Saturday 13 December 2014

How to build a Gingerbread House (and what not to do)

So I shared some photos of my gingerbread masterpiece (ahem) the other day, but I thought I’d do a how to, too. My gingerbread house wasn't perfect, but I felt it was charming in its own way. And, hopefully, if you're making one for the first time this year, I can help you avoid any potential problems.

You can download gingerbread templates online – previously, I’ve used this one and I found this one on Pinterest – but it’s just as easy to design your own. The best way to do it is to mock it up in card first. I wanted mine to be a little different, and I liked the idea of it being slightly narrower at the bottom than the top. You might struggle to go too stylised as the gingerbread has to be able to stand up, but it’s all about trial and error.

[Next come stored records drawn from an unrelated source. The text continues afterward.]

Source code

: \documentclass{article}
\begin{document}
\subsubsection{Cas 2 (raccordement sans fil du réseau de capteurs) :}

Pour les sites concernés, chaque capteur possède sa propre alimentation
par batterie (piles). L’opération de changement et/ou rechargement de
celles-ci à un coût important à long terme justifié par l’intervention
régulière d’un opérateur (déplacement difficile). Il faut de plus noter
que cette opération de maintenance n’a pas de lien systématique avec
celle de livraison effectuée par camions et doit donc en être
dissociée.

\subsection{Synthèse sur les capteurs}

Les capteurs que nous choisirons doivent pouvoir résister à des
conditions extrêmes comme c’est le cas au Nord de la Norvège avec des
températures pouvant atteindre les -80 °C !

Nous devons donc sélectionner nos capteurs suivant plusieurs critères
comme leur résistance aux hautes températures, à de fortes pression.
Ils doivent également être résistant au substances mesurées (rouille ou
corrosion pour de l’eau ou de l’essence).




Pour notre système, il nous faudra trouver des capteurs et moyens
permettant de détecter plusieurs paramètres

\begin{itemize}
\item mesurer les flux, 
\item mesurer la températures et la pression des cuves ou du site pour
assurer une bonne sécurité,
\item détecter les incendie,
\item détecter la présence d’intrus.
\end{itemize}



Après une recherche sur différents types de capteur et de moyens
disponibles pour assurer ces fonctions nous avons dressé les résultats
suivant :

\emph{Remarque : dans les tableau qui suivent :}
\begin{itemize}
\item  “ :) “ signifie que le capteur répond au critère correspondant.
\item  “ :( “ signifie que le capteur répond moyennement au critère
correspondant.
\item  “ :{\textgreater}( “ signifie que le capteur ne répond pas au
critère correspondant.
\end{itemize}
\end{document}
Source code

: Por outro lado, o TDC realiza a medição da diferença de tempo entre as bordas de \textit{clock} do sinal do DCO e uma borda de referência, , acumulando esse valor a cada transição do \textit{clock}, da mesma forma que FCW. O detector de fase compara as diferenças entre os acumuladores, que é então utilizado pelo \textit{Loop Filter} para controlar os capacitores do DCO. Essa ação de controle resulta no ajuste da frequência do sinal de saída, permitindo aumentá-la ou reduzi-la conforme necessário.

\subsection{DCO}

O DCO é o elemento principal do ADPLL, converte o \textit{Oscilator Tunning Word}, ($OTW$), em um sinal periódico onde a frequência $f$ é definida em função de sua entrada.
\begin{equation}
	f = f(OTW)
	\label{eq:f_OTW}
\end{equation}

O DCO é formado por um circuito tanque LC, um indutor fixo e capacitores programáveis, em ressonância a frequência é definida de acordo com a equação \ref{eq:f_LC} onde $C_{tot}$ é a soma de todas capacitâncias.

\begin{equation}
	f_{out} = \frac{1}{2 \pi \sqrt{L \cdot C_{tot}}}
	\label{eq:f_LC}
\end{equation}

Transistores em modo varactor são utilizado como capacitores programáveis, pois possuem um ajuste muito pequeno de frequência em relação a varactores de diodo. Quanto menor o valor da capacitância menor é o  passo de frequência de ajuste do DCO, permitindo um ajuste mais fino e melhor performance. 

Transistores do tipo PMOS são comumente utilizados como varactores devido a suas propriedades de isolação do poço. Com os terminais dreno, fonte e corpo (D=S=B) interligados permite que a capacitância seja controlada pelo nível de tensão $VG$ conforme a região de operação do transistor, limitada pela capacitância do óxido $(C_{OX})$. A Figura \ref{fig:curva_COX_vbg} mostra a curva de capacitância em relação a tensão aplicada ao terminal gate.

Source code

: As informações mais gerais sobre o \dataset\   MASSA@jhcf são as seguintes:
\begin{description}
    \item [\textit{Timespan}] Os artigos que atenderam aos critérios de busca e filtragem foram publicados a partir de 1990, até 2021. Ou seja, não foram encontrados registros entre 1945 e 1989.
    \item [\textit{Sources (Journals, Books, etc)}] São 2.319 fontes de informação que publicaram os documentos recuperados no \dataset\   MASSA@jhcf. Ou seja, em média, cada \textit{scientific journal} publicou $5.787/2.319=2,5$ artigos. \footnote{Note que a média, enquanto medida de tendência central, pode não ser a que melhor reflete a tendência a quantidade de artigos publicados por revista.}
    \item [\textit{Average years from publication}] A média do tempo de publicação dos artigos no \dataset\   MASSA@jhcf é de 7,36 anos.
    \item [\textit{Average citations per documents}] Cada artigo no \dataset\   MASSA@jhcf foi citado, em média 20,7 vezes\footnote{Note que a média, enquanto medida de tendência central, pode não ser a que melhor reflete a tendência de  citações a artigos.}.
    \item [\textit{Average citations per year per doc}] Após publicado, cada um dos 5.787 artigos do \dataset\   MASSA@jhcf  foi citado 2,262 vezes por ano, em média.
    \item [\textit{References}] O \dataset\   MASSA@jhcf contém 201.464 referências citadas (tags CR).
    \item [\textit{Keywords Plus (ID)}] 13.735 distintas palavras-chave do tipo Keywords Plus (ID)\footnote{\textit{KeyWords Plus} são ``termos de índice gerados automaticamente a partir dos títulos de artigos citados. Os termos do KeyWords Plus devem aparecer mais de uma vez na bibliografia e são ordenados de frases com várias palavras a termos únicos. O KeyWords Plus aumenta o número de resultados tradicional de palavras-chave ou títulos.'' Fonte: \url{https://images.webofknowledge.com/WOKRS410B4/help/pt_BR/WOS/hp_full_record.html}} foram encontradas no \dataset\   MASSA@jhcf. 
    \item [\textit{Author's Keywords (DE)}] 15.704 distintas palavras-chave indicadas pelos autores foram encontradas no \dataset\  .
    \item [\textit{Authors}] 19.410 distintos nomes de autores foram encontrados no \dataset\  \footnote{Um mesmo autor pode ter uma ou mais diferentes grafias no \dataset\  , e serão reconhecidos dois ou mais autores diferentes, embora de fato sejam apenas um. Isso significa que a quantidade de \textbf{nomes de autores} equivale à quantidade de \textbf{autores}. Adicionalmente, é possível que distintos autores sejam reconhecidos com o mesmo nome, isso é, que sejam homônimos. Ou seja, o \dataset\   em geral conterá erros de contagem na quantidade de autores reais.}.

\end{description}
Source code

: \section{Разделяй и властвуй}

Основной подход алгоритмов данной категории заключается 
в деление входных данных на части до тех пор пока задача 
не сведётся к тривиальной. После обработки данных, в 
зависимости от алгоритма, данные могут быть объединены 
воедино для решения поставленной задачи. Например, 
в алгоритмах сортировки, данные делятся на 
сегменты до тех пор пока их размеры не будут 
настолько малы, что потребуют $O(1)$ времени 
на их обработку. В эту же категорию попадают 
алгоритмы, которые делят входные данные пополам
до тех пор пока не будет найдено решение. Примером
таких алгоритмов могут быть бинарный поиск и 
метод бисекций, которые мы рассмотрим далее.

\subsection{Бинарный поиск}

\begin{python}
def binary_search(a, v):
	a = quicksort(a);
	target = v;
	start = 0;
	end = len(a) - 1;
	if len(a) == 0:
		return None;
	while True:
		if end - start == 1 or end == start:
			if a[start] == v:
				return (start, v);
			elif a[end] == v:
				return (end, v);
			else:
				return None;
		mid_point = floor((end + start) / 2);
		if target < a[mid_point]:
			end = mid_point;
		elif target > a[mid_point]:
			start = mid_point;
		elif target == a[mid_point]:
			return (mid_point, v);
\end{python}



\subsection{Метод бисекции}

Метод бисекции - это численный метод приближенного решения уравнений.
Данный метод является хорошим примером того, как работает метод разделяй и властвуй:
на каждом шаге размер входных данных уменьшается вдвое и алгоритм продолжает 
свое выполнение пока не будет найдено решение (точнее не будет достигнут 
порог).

And while I’m on the subject of trial and error, if you make your own template make sure you make the roof wider than the house. It needs to overlap the house structure on all sides – I originally made mine the same width and the house couldn’t support it. I had to make a new roof. Fun times! So I was originally going to put up my template for download, but I’m not sure I’d recommend it! Also, making a cut out for the window weakened the structure, and it was really flimsy. So don't do that.

I use this one from BBC Good Food, and it’s easy peasy. I recommend making the gingerbread a good few hours before you plan to decorate so it completely cools – the best way to do it is over a couple of days so you can allow time for all the decorations to set, too. I popped my pieces in the fridge to set, which sped up the process massively.

250g butter
200g dark muscovado sugar
7 tbsp golden syrup
600g plain flour
2 tsp bicarbonate of soda
4 tsp ground ginger

Royal Icing:
2 egg whites
500g icing sugar

1. Heat oven to 200C/fan 180C/gas 6. Melt the butter, sugar and syrup in a pan. Mix the flour, bicarbonate of soda and ground ginger into a large bowl, then stir in the butter mixture to make a stiff dough. If it won’t quite come together, add a tiny splash of water.
2. Cut out the template (see below to download). Put a sheet of baking paper on your work surface and roll about one quarter of the dough to the thickness of two £1 coins. Cut out one of the sections, then slide the gingerbread, still on its baking paper, onto a baking sheet. Repeat with remaining dough, re-rolling the trimmings, until you have two side walls, a front and back wall and two roof panels. Any leftover dough can be cut into Christmas trees or gingerbread men, if you like.
3. Leave until completely cooled.
4. For the royal icing, put the egg whites in a large bowl, sift in the icing sugar, then stir to make a thick, smooth icing.

Royal icing
Chocolate fingers
Oodles of sweets
Edible silver balls
Candy canes

1. If you are doing lots of decoration, you may find it easier to decorate before assembling the house – that way at least gravity is on your side!
2. Spoon your royal icing into a piping bag with a small or medium nozzle, and decorate as desired, using the royal icing as glue to stick sweets and other pieces to the gingerbread.
3. Leave to set for a couple of hours or pop in the fridge for 30 - 60 minutes.
4. When all the pieces are set, you can assemble. Switch your piping nozzle for a medium or large one and pipe generous snakes of icing along the wall edges, one by one to join them together.
5. If you have one, use a small bowl to support the walls from the inside, then allow to dry, ideally for a few hours or in the fridge.
6. Once your house is dry, remove the supports and fix the roof panels on. The angle is steep so you may need to hold these on firmly for a few mins until the icing starts to dry. Dry completely, ideally overnight (I so recommend in the fridge). If you have anything you can put underneath the roof to hold it up, all the better (all my jars were a little too wide)
7. Once it’s all set, transfer carefully to the presenting dish you’re using (I recommend a tray or chopping board covered in foil) and pipe royal icing along the base of the house to secure it in place.
8. Finish decorating your tableau – make a gumdrop path, a chocolate finger fence, add gingerbread men or gingerbread trees (or both) and finish with a dusting of icing sugar.
9. Your gingerbread house will be edible for about a week, but will last much longer.

Enjoy! It probably took a lot of blood, sweat and tears (mine did - that roof problem seemed like the end of the world about 10pm on Sunday night) but isn’t it worth it in the end? Plus, you get to eat loads of sweets when you're making it!



  1. Your gingerbread house looks absolutely delightful :) If I ever attempt to make one I'll take your tips onboard xx

    Ioanna |

  2. I'll be round in ten to try some Sarah!